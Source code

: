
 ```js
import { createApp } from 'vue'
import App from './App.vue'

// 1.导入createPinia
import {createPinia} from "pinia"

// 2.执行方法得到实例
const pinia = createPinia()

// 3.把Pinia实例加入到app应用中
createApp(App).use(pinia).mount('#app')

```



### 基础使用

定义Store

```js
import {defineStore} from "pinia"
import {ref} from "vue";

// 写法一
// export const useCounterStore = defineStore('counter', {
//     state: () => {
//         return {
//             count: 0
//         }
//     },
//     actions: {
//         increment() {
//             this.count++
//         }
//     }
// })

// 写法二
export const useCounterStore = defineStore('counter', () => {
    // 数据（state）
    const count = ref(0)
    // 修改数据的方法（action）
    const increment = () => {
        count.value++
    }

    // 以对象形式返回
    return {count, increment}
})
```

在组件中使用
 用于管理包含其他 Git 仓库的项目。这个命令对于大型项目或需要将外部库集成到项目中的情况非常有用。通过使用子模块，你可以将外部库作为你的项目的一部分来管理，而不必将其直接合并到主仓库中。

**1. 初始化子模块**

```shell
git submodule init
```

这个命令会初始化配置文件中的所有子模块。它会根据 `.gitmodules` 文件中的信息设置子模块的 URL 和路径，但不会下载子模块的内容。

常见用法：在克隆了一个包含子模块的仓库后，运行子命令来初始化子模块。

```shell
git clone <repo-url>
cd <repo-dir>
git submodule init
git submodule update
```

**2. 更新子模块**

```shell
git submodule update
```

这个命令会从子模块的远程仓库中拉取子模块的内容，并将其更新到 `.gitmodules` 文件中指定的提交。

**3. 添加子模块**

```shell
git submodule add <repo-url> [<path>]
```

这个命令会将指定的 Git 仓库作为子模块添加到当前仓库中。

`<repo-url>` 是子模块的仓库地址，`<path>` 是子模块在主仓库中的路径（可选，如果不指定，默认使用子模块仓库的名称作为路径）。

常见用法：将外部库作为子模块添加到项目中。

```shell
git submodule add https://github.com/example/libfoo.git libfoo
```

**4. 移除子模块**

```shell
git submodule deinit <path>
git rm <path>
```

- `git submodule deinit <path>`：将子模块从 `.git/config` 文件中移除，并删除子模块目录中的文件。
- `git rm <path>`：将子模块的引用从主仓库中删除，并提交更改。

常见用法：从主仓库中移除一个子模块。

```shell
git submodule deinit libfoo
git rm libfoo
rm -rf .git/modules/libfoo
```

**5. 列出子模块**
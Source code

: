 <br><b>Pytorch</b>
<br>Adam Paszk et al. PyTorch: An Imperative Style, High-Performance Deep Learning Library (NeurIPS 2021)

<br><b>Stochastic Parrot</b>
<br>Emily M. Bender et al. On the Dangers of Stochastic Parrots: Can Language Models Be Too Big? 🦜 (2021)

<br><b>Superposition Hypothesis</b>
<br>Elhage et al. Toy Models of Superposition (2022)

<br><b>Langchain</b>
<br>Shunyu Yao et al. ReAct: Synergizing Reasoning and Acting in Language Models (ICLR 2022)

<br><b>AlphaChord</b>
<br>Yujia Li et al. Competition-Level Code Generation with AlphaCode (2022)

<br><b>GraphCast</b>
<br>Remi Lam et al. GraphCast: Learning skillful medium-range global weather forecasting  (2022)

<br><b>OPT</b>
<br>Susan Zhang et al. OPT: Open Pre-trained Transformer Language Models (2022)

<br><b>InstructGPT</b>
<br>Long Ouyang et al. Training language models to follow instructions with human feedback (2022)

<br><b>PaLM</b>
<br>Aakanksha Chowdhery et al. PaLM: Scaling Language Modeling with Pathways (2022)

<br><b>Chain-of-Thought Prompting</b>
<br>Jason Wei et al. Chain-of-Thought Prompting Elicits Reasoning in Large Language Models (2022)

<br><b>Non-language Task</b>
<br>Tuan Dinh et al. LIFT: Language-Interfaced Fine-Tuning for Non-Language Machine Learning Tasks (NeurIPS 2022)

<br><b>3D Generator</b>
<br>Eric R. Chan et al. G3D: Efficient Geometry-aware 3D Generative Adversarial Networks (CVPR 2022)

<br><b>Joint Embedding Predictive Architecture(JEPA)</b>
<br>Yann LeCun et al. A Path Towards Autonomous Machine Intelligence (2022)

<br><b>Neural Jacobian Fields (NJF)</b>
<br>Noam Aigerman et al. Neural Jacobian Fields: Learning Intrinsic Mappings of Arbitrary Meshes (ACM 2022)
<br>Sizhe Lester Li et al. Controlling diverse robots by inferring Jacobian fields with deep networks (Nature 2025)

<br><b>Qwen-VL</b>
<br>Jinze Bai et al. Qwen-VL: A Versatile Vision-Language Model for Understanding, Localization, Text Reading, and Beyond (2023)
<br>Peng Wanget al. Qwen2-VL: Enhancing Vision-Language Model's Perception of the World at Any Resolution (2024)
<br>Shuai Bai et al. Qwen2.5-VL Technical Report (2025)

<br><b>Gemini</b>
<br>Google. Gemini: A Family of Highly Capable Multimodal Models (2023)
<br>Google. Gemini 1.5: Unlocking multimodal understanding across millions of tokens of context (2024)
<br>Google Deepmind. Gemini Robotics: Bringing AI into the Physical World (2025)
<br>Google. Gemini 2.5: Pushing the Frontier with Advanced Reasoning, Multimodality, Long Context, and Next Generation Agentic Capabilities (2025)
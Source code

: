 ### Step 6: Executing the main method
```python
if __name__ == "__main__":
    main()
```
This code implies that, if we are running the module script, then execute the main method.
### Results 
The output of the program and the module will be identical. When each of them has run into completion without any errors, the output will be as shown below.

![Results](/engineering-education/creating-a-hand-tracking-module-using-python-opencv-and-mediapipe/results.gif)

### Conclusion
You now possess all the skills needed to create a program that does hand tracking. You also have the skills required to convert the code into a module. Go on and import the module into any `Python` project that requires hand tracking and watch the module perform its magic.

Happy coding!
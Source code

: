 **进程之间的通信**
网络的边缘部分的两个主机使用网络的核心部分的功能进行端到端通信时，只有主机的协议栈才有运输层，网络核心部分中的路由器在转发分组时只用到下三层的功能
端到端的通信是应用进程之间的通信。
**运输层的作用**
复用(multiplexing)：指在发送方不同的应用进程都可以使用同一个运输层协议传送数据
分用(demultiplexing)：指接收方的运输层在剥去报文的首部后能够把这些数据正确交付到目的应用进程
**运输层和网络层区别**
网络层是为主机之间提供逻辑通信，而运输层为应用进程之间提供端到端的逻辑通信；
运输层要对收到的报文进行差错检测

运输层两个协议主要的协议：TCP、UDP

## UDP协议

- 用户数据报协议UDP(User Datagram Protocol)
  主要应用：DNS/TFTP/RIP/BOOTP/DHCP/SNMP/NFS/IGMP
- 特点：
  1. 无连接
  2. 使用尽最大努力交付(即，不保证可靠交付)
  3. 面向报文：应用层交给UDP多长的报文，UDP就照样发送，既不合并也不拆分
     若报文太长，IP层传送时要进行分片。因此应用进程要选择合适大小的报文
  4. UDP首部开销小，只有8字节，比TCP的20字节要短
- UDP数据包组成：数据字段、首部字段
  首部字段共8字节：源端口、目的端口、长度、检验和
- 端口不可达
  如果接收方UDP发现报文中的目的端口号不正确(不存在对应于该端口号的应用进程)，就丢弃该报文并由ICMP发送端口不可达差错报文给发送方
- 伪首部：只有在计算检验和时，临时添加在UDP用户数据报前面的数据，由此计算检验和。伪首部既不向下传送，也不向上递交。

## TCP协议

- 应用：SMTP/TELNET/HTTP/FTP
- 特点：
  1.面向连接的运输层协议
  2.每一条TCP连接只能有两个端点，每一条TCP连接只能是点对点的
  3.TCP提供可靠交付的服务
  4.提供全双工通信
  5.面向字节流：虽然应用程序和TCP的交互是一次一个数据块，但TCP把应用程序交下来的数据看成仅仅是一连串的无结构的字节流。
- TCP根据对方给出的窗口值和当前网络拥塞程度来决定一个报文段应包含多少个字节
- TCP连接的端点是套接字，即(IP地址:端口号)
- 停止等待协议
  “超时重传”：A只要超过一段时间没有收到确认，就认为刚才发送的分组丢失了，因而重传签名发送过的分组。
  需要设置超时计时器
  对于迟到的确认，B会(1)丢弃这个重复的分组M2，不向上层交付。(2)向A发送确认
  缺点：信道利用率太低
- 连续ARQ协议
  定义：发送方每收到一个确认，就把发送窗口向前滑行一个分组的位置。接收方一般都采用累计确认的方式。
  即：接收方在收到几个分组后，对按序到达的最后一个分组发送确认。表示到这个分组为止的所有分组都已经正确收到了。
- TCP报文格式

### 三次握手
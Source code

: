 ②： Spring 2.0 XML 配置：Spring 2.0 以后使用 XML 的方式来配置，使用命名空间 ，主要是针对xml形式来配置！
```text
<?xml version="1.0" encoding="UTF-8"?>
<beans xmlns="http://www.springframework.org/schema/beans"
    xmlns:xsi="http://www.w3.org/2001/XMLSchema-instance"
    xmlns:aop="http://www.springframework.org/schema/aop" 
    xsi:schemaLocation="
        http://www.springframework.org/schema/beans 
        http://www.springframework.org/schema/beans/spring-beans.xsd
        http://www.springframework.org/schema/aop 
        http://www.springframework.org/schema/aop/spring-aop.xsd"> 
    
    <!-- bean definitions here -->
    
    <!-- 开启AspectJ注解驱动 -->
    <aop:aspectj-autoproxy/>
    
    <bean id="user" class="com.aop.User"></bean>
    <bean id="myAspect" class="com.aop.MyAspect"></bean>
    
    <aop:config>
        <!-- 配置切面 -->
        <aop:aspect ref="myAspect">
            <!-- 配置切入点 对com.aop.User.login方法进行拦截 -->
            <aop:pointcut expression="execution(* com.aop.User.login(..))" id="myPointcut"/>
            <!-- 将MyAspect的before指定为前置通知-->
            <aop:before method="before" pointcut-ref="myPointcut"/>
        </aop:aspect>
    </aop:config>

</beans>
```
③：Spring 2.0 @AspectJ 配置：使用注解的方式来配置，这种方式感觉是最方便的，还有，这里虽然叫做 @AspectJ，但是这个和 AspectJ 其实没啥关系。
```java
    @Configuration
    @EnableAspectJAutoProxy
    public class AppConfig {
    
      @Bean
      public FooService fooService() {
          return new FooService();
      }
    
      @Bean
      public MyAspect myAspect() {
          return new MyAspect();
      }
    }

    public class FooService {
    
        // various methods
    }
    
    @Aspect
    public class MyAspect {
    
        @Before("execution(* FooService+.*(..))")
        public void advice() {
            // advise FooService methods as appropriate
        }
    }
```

- - -

* INSTRUCTIONS FOR THE TASK:
Please give an exact copy of the entries above, from the line with "<br><b>PaLM</b>" down to the line with "<br>Google. Gemini 1.5: Unlocking", inclusive, and nothing else.

* EXERCISE OUTPUT:
<br><b>PaLM</b>
<br>Aakanksha Chowdhery et al. PaLM: Scaling Language Modeling with Pathways (2022)

<br><b>Chain-of-Thought Prompting</b>
<br>Jason Wei et al. Chain-of-Thought Prompting Elicits Reasoning in Large Language Models (2022)

<br><b>Non-language Task</b>
<br>Tuan Dinh et al. LIFT: Language-Interfaced Fine-Tuning for Non-Language Machine Learning Tasks (NeurIPS 2022)

<br><b>3D Generator</b>
<br>Eric R. Chan et al. G3D: Efficient Geometry-aware 3D Generative Adversarial Networks (CVPR 2022)

<br><b>Joint Embedding Predictive Architecture(JEPA)</b>
<br>Yann LeCun et al. A Path Towards Autonomous Machine Intelligence (2022)

<br><b>Neural Jacobian Fields (NJF)</b>
<br>Noam Aigerman et al. Neural Jacobian Fields: Learning Intrinsic Mappings of Arbitrary Meshes (ACM 2022)
<br>Sizhe Lester Li et al. Controlling diverse robots by inferring Jacobian fields with deep networks (Nature 2025)

<br><b>Qwen-VL</b>
<br>Jinze Bai et al. Qwen-VL: A Versatile Vision-Language Model for Understanding, Localization, Text Reading, and Beyond (2023)
<br>Peng Wanget al. Qwen2-VL: Enhancing Vision-Language Model's Perception of the World at Any Resolution (2024)
<br>Shuai Bai et al. Qwen2.5-VL Technical Report (2025)

<br><b>Gemini</b>
<br>Google. Gemini: A Family of Highly Capable Multimodal Models (2023)
<br>Google. Gemini 1.5: Unlocking multimodal understanding across millions of tokens of context (2024)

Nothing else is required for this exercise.